An attempt to recapture the box office magic of Napoleon Dynamite, Gentlemen Broncos tries to have the same kind of quirky traits that made that movie a hit. Of course, Gentlemen Broncos was unable to duplicate that feat. Despite director Jared Hess’ hard work to include offbeat characters, outdated dialogue, and an overall sense of quirkiness, Gentlemen Broncos feels forced most of the time, which spoils the fun. Some moments work and the concepts behind some of the characters are humorous, but it all never comes together like it should. Jemaine Clement is quite good in his role, while the colorful supporting cast does what it can, but is held back by the script. The lead is miscast, as Michael Angarano struggles with almost every line and never finds a natural rhythm.

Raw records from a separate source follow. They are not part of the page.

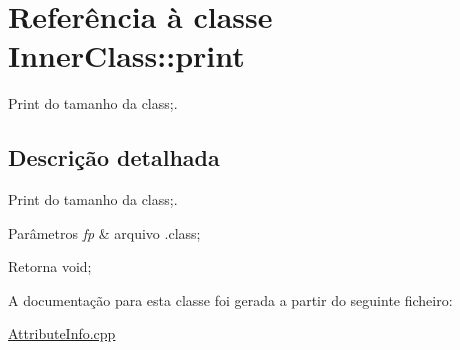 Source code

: \hypertarget{class_inner_class_1_1print}{}\section{Referência à classe Inner\+Class\+:\+:print}
\label{class_inner_class_1_1print}


Print do tamanho da class;.  




\subsection{Descrição detalhada}
Print do tamanho da class;. 


\begin{DoxyParams}{Parâmetros}
{\em fp} & arquivo .class; \\
\hline
\end{DoxyParams}
\begin{DoxyReturn}{Retorna}
void; 
\end{DoxyReturn}


A documentação para esta classe foi gerada a partir do seguinte ficheiro\+:\begin{DoxyCompactItemize}
\item 
\hyperlink{_attribute_info_8cpp}{Attribute\+Info.\+cpp}\end{DoxyCompactItemize}
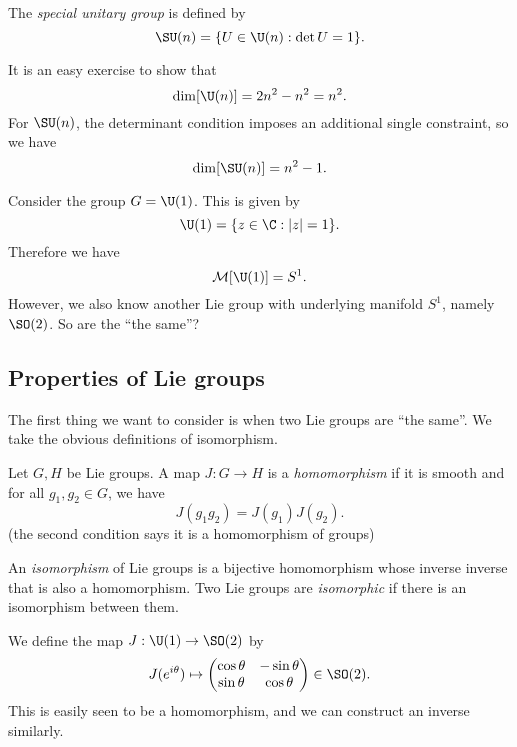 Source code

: \documentclass[a4paper]{article}
\begin{document}
\begin{defi}
  The \emph{special unitary group} is defined by
  \[
    \SU(n) = \{U \in \U(n): \det U = 1\}.
  \]
\end{defi}

It is an easy exercise to show that
\[
  \dim[\U(n)] = 2n^2 - n^2 = n^2.
\]
For $\SU(n)$, the determinant condition imposes an additional single constraint, so we have
\[
  \dim[\SU(n)] = n^2 - 1.
\]
\begin{eg}
  Consider the group $G = \U(1)$. This is given by
  \[
    \U(1) = \{z \in \C: |z| = 1\}.
  \]
  Therefore we have
  \[
    \mathcal{M}[\U(1)] = S^1.
  \]
  However, we also know another Lie group with underlying manifold $S^1$, namely $\SO(2)$. So are the ``the same''?
\end{eg}

\subsection{Properties of Lie groups}
The first thing we want to consider is when two Lie groups are ``the same''. We take the obvious definitions of isomorphism.
\begin{defi}
  Let $G, H$ be Lie groups. A map $J: G \to H$ is a \emph{homomorphism} if it is smooth and for all $g_1, g_2 \in G$, we have
  \[
    J(g_1 g_2) = J(g_1) J(g_2).
  \]
  (the second condition says it is a homomorphism of groups)
\end{defi}

\begin{defi}
  An \emph{isomorphism} of Lie groups is a bijective homomorphism whose inverse inverse that is also a homomorphism. Two Lie groups are \emph{isomorphic} if there is an isomorphism between them.
\end{defi}

\begin{eg}
  We define the map $J: \U(1) \to \SO(2)$ by
  \[
    J(e^{i\theta}) \mapsto
    \begin{pmatrix}
      \cos \theta & -\sin \theta\\
      \sin \theta & \cos \theta
    \end{pmatrix} \in \SO(2).
  \]
  This is easily seen to be a homomorphism, and we can construct an inverse similarly.
\end{eg}
\end{document}
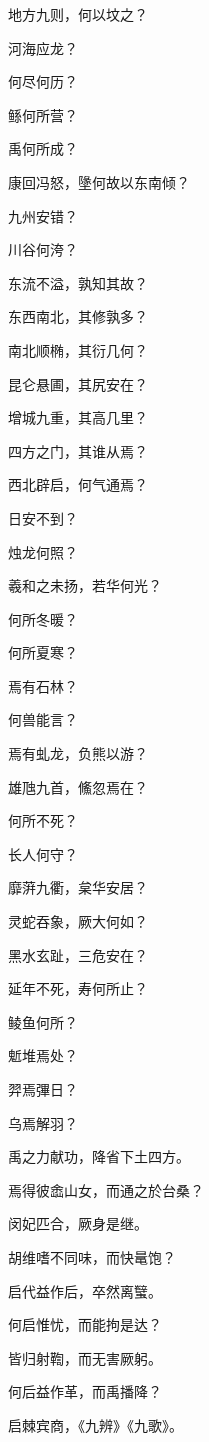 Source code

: \documentclass[12pt,a4paper]{ctexbook}
\begin{document}
地方九则，何以坟之？\par
河海应龙？\par
何尽何历？\par
鲧何所营？\par
禹何所成？\par
康回冯怒，墬何故以东南倾？\par
九州安错？\par
川谷何洿？\par
东流不溢，孰知其故？\par
东西南北，其修孰多？\par
南北顺椭，其衍几何？\par
昆仑悬圃，其尻安在？\par
增城九重，其高几里？\par
四方之门，其谁从焉？\par
西北辟启，何气通焉？\par
日安不到？\par
烛龙何照？\par
羲和之未扬，若华何光？\par
何所冬暖？\par
何所夏寒？\par
焉有石林？\par
何兽能言？\par
焉有虬龙，负熊以游？\par
雄虺九首，鯈忽焉在？\par
何所不死？\par
长人何守？\par
靡蓱九衢，枲华安居？\par
灵蛇吞象，厥大何如？\par
黑水玄趾，三危安在？\par
延年不死，寿何所止？\par
鲮鱼何所？\par
鬿堆焉处？\par
羿焉彃日？\par
乌焉解羽？\par
禹之力献功，降省下土四方。\par
焉得彼嵞山女，而通之於台桑？\par
闵妃匹合，厥身是继。\par
胡维嗜不同味，而快鼌饱？\par
启代益作后，卒然离蠥。\par
何启惟忧，而能拘是达？\par
皆归射鞫，而无害厥躬。\par
何后益作革，而禹播降？\par
启棘宾商，《九辨》《九歌》。\par
\end{document}
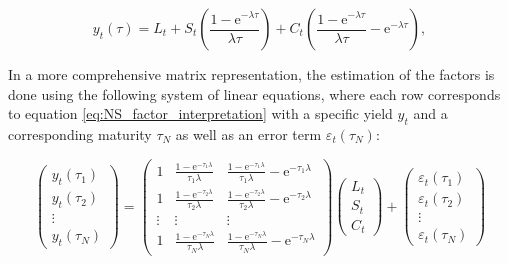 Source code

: \begin{equation}
\label{eq:NS_factor_interpretation}
    y_{t}(\tau)=L_{t}+S_{t}\left(\frac{1-\mathrm{e}^{-\lambda \tau}}{\lambda \tau}\right)+C_{t}\left(\frac{1-\mathrm{e}^{-\lambda \tau}}{\lambda \tau}-\mathrm{e}^{-\lambda \tau}\right),
\end{equation}

In a more comprehensive matrix representation, the estimation of the factors is done using the following system of linear equations, where each row corresponds to equation \ref{eq:NS_factor_interpretation} with a specific yield $y_{t}$ and a corresponding maturity $\tau_{N}$ as well as an error term $\varepsilon_{t}(\tau_{N})$:

\begin{equation}
\left(\begin{array}{c}
y_t\left(\tau_1\right) \\
y_t\left(\tau_2\right) \\
\vdots \\
y_t\left(\tau_N\right)
\end{array}\right)=\left(\begin{array}{ccc}
1 & \frac{1-\mathrm{e}^{-\tau_1 \lambda}}{\tau_1 \lambda} & \frac{1-\mathrm{e}^{-\tau_1 \lambda}}{\tau_1 \lambda}-\mathrm{e}^{-\tau_1 \lambda} \\
1 & \frac{1-\mathrm{e}^{-\tau_2 \lambda}}{\tau_2 \lambda} & \frac{1-\mathrm{e}^{-\tau_2 \lambda}}{\tau_2 \lambda}-\mathrm{e}^{-\tau_2 \lambda} \\
\vdots & \vdots & \vdots \\
1 & \frac{1-\mathrm{e}^{-\tau_N \lambda}}{\tau_N \lambda} & \frac{1-\mathrm{e}^{-\tau_N \lambda}}{\tau_N \lambda}-\mathrm{e}^{-\tau_N \lambda}
\end{array}\right)\left(\begin{array}{c}
L_t \\
S_t \\
C_t
\end{array}\right)+\left(\begin{array}{c}
\varepsilon_t\left(\tau_1\right) \\
\varepsilon_t\left(\tau_2\right) \\
\vdots \\
\varepsilon_t\left(\tau_N\right)
\end{array}\right)
\end{equation}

This is not a bad movie per se, but it should have been better than this. So while you might want to see Gentlemen Broncos at some point, don’t be in a rush to check this out.
Video: How does it look?
Gentlemen Broncos is presented in 1.85:1 anamorphic widescreen. This is a rock solid visual effort, but not one that stands out as overly impressive. The image is clean and clear, with no problems to mention. The detail level is strong, but doesn’t pop off the screen like the best HD transfers tend to do. Even so, colors look bright and natural, contrast is smooth, and overall the visuals are handled quite well here.
Audio: How does it sound?
This DTS HD 5.1 soundtrack is rather basic, but it more than covers the needs of the material. The main surround presence is the music, which sounds great. There isn’t a lot of other presence really, as the movie is driven by dialogue. The vocals are clear and never hard to understand to understand though, which is great news. This is by no means a bad presentation, but the movie simply has very basic audio demands. This disc also includes Spanish and French language tracks, as well as subtitles in English and Spanish.
Supplements: What are the extras?
This disc includes an enjoyable audio commentary track, some deleted scenes, outtakes, and some featurettes. One of the featurettes is actually quite informative, while the others are typical promotional fluff.